What the task asks:
The entries below contain pictures, which are to be left out; write out exactly, and only, the lines from the line with "- Segmentação de" up to and including the line with "- Make sure to install pytest first".

Source records:

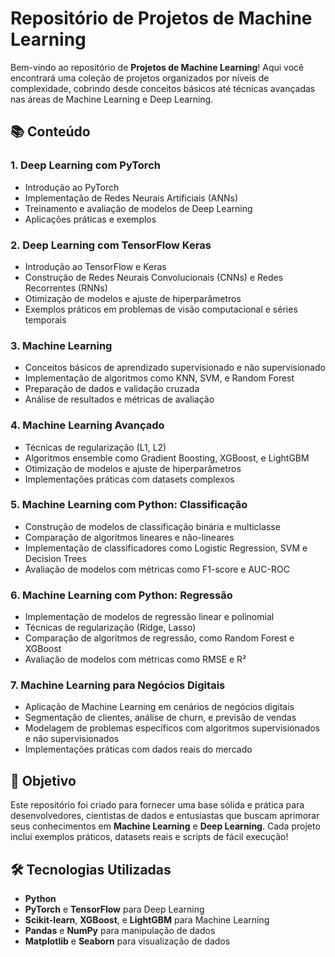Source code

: # Repositório de Projetos de Machine Learning 

Bem-vindo ao repositório de **Projetos de Machine Learning**! Aqui você encontrará uma coleção de projetos organizados por níveis de complexidade, cobrindo desde conceitos básicos até técnicas avançadas nas áreas de Machine Learning e Deep Learning.

## 📚 Conteúdo

### 1. **Deep Learning com PyTorch**
   - Introdução ao PyTorch
   - Implementação de Redes Neurais Artificiais (ANNs)
   - Treinamento e avaliação de modelos de Deep Learning
   - Aplicações práticas e exemplos

### 2. **Deep Learning com TensorFlow Keras**
   - Introdução ao TensorFlow e Keras
   - Construção de Redes Neurais Convolucionais (CNNs) e Redes Recorrentes (RNNs)
   - Otimização de modelos e ajuste de hiperparâmetros
   - Exemplos práticos em problemas de visão computacional e séries temporais

### 3. **Machine Learning**
   - Conceitos básicos de aprendizado supervisionado e não supervisionado
   - Implementação de algoritmos como KNN, SVM, e Random Forest
   - Preparação de dados e validação cruzada
   - Análise de resultados e métricas de avaliação

### 4. **Machine Learning Avançado**
   - Técnicas de regularização (L1, L2)
   - Algoritmos ensemble como Gradient Boosting, XGBoost, e LightGBM
   - Otimização de modelos e ajuste de hiperparâmetros
   - Implementações práticas com datasets complexos

### 5. **Machine Learning com Python: Classificação**
   - Construção de modelos de classificação binária e multiclasse
   - Comparação de algoritmos lineares e não-lineares
   - Implementação de classificadores como Logistic Regression, SVM e Decision Trees
   - Avaliação de modelos com métricas como F1-score e AUC-ROC

### 6. **Machine Learning com Python: Regressão**
   - Implementação de modelos de regressão linear e polinomial
   - Técnicas de regularização (Ridge, Lasso)
   - Comparação de algoritmos de regressão, como Random Forest e XGBoost
   - Avaliação de modelos com métricas como RMSE e R²

### 7. **Machine Learning para Negócios Digitais**
   - Aplicação de Machine Learning em cenários de negócios digitais
   - Segmentação de clientes, análise de churn, e previsão de vendas
   - Modelagem de problemas específicos com algoritmos supervisionados e não supervisionados
   - Implementações práticas com dados reais do mercado

## 🚀 Objetivo

Este repositório foi criado para fornecer uma base sólida e prática para desenvolvedores, cientistas de dados e entusiastas que buscam aprimorar seus conhecimentos em **Machine Learning** e **Deep Learning**. Cada projeto inclui exemplos práticos, datasets reais e scripts de fácil execução!

## 🛠 Tecnologias Utilizadas

- **Python**
- **PyTorch** e **TensorFlow** para Deep Learning
- **Scikit-learn**, **XGBoost**, e **LightGBM** para Machine Learning
- **Pandas** e **NumPy** para manipulação de dados
- **Matplotlib** e **Seaborn** para visualização de dados
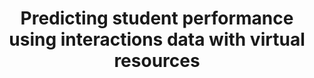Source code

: ---
id: 1
type: Conference Paper
title: Predicting student performance using interactions data with virtual resources
published: 19th International Conference on Artificial Intelligence Applications & Innovations
doi: 10.1007/978-3-031-34111-3_39
year: 2023
authors: Alex Martínez-Martínez, Raul Montoliu, Jesús Aguiló Salinas, and Inmaculada Remolar
---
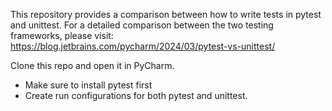 This repository provides a comparison between how to write tests in pytest and unittest. 
For a detailed comparison between the two testing frameworks, please visit: https://blog.jetbrains.com/pycharm/2024/03/pytest-vs-unittest/

Clone this repo and open it in PyCharm. 
- Make sure to install pytest first
- Create run configurations for both pytest and unittest.
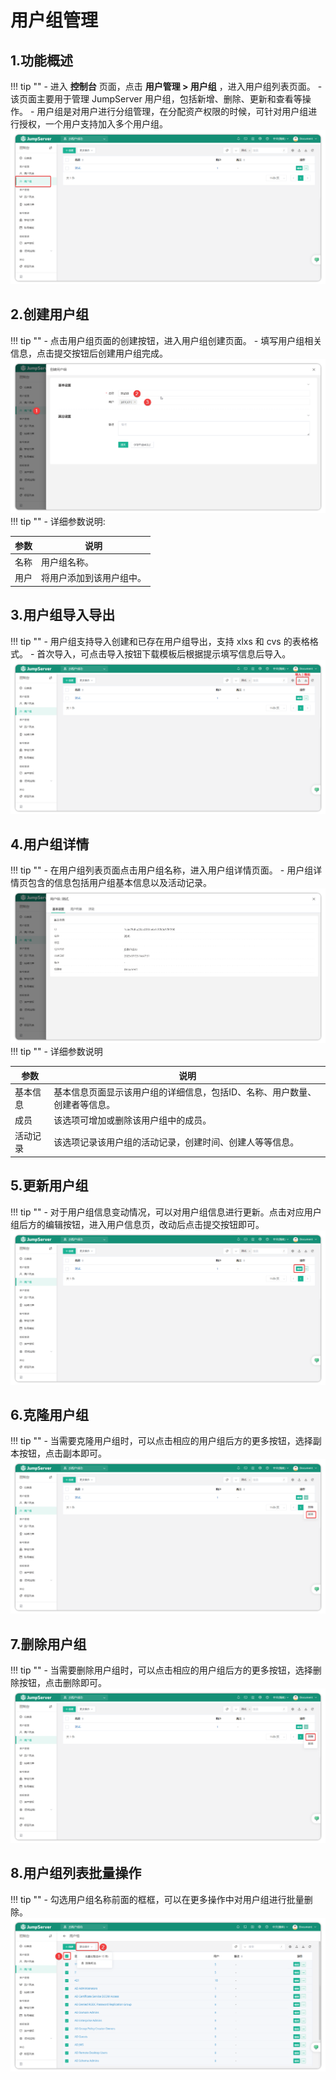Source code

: # 用户组管理
## 1.功能概述
!!! tip ""
    - 进入 **控制台** 页面，点击 **用户管理 > 用户组** ，进入用户组列表页面。
    - 该页面主要用于管理 JumpServer 用户组，包括新增、删除、更新和查看等操作。
    - 用户组是对用户进行分组管理，在分配资产权限的时候，可针对用户组进行授权，一个用户支持加入多个用户组。
![users_01](../../../../img/v4_user-groups_01.png)
## 2.创建用户组
!!! tip ""
    - 点击用户组页面的创建按钮，进入用户组创建页面。
    - 填写用户组相关信息，点击提交按钮后创建用户组完成。
![users_02](../../../../img/v4_user-groups_02.png)
!!! tip ""
    - 详细参数说明:

| 参数 | 说明                    |
|------|------------------------|
|名称  | 用户组名称。            |
| 用户 | 将用户添加到该用户组中。 |

## 3.用户组导入导出
!!! tip ""
    - 用户组支持导入创建和已存在用户组导出，支持 xlxs 和 cvs 的表格格式。
    - 首次导入，可点击导入按钮下载模板后根据提示填写信息后导入。
![users_03](../../../../img/v4_user-groups_03.png)

## 4.用户组详情
!!! tip ""
    - 在用户组列表页面点击用户组名称，进入用户组详情页面。
    - 用户组详情页包含的信息包括用户组基本信息以及活动记录。
![users_04](../../../../img/v4_user-groups_04.png)
!!! tip ""
    - 详细参数说明

| 参数     | 说明                                                              |
|----------|------------------------------------------------------------------|
|基本信息  | 基本信息页面显示该用户组的详细信息，包括ID、名称、用户数量、创建者等信息。                                                                          |
| 成员     | 该选项可增加或删除该用户组中的成员。                                 |
| 活动记录 | 该选项记录该用户组的活动记录，创建时间、创建人等等信息。               |

## 5.更新用户组
!!! tip ""
    - 对于用户组信息变动情况，可以对用户组信息进行更新。点击对应用户组后方的编辑按钮，进入用户信息页，改动后点击提交按钮即可。
![users_05](../../../../img/v4_user-groups_05.png)

## 6.克隆用户组
!!! tip ""
    - 当需要克隆用户组时，可以点击相应的用户组后方的更多按钮，选择副本按钮，点击副本即可。
![users_06](../../../../img/v4_user-groups_06.png)

## 7.删除用户组
!!! tip ""
    - 当需要删除用户组时，可以点击相应的用户组后方的更多按钮，选择删除按钮，点击删除即可。
![users_07](../../../../img/v4_user-groups_07.png)

## 8.用户组列表批量操作
!!! tip ""
    - 勾选用户组名称前面的框框，可以在更多操作中对用户组进行批量删除。
    ![users_08](../../../../img/v4_user-groups_08.png)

Your solution:
   - Segmentação de clientes, análise de churn, e previsão de vendas
   - Modelagem de problemas específicos com algoritmos supervisionados e não supervisionados
   - Implementações práticas com dados reais do mercado

## 🚀 Objetivo

Este repositório foi criado para fornecer uma base sólida e prática para desenvolvedores, cientistas de dados e entusiastas que buscam aprimorar seus conhecimentos em **Machine Learning** e **Deep Learning**. Cada projeto inclui exemplos práticos, datasets reais e scripts de fácil execução!

## 🛠 Tecnologias Utilizadas

- **Python**
- **PyTorch** e **TensorFlow** para Deep Learning
- **Scikit-learn**, **XGBoost**, e **LightGBM** para Machine Learning
- **Pandas** e **NumPy** para manipulação de dados
- **Matplotlib** e **Seaborn** para visualização de dados
Source code

: ---
id: 1
type: Conference Paper
title: Predicting student performance using interactions data with virtual resources
published: 19th International Conference on Artificial Intelligence Applications & Innovations
doi: 10.1007/978-3-031-34111-3_39
year: 2023
authors: Alex Martínez-Martínez, Raul Montoliu, Jesús Aguiló Salinas, and Inmaculada Remolar
---
 This repository provides a comparison between how to write tests in pytest and unittest. 
For a detailed comparison between the two testing frameworks, please visit: https://blog.jetbrains.com/pycharm/2024/03/pytest-vs-unittest/

Clone this repo and open it in PyCharm. 
- Make sure to install pytest first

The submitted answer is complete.